Liberty Registration Is Open

Just wanted to let everyone know that registration is now open for the Liberty World Outrigger Competition. This year celebrates the 15th anniversary of the race and is on track to have the biggest field of international crews yet. Liberty includes two 15-mile races (men’s and women’s) and an 11-mile mixed race. All races are iron.

Any crews from out of town in need of a canoe are strongly encouraged to register early, as we make boats available on a first come, first served basis.

Lots of info on the race is available on our website: http://www.newyorkoutrigger.org/liberty.php

or you can email us at: nyoliberty@gmail.com

Mahalo,

Brent

Submitted by aukaiNYC on Tue, 03/08/2011 - 6:08am



Hey that's cool Brent all the best with it. No NY Mayors Cup this year unfortunately i hear?


#1 Sat, 03/12/2011 - 2:35am


Thanks Rambo, we are planning for a really big year to celebrate the hard work of everyone who has kept the race going over the the past 15 years. It's insane the amount of time and effort it takes to pull off a canoe race in New York City - logistics, permits, etc.

I was bummed to hear that Ray is not doing Mayor's Cup again this year. Last year was such a success, and moving the date up to August made for much calmer weather conditions. The cancellation came as a real surprise to everybody. Hopefully he or someone else will pick it up again in the coming years.

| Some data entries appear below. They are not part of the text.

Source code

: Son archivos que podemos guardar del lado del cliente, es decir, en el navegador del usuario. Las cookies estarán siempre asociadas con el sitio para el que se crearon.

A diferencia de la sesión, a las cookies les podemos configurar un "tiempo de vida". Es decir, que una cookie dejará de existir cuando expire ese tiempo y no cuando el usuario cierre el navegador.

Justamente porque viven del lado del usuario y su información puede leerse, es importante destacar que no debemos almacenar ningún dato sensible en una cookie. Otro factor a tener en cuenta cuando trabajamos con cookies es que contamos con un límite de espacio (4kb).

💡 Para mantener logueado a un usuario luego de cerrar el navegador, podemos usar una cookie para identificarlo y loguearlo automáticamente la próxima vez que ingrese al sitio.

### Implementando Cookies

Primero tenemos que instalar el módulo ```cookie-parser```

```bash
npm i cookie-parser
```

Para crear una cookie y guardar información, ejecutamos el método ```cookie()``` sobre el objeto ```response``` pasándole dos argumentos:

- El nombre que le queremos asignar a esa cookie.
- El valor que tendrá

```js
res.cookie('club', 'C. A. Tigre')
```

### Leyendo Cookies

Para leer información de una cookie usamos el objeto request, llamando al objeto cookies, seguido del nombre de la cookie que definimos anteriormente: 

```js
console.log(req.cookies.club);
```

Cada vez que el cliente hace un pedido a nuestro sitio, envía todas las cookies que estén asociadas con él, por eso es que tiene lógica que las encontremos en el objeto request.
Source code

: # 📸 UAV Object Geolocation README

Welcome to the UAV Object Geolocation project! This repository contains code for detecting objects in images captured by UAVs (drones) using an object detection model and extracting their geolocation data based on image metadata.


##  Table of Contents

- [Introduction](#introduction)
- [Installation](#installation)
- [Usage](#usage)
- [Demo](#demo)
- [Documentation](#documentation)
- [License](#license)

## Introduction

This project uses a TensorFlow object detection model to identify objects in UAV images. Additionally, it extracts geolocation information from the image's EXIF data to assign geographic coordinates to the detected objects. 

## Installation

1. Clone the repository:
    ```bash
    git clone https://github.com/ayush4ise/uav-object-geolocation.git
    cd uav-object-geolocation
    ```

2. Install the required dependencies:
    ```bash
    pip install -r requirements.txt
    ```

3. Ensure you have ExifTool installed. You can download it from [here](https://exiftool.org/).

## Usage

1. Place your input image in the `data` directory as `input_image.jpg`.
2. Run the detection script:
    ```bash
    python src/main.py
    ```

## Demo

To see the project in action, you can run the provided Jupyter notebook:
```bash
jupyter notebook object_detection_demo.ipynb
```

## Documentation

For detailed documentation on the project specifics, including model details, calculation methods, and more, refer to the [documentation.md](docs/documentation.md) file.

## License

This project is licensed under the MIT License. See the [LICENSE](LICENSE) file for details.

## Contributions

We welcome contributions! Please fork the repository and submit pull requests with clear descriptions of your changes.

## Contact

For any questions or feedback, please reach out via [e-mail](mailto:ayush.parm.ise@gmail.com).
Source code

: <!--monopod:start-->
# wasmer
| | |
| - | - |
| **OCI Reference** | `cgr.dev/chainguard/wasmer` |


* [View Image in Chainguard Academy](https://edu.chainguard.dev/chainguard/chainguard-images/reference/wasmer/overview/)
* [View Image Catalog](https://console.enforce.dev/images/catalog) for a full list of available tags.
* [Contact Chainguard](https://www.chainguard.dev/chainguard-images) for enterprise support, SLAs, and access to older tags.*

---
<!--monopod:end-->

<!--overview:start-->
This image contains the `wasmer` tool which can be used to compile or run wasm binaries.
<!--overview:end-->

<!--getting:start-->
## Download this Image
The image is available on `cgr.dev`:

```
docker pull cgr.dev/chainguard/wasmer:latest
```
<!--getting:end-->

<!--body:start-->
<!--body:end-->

#2 Sat, 03/12/2011 - 6:43am


Yes, it is a shame, such an iconic event. Blew me away the amount of organization needed to run an event in NY, so many authorities to involve. Ray has said he may revive it in future. Goto and Luke enjoyed the pain of circumnavigation.


#3 Sat, 03/12/2011 - 1:12pm


Rambo: you got any video footage of the first Liberty where the CG stopped the lead Hawaii crew in the middle of the race?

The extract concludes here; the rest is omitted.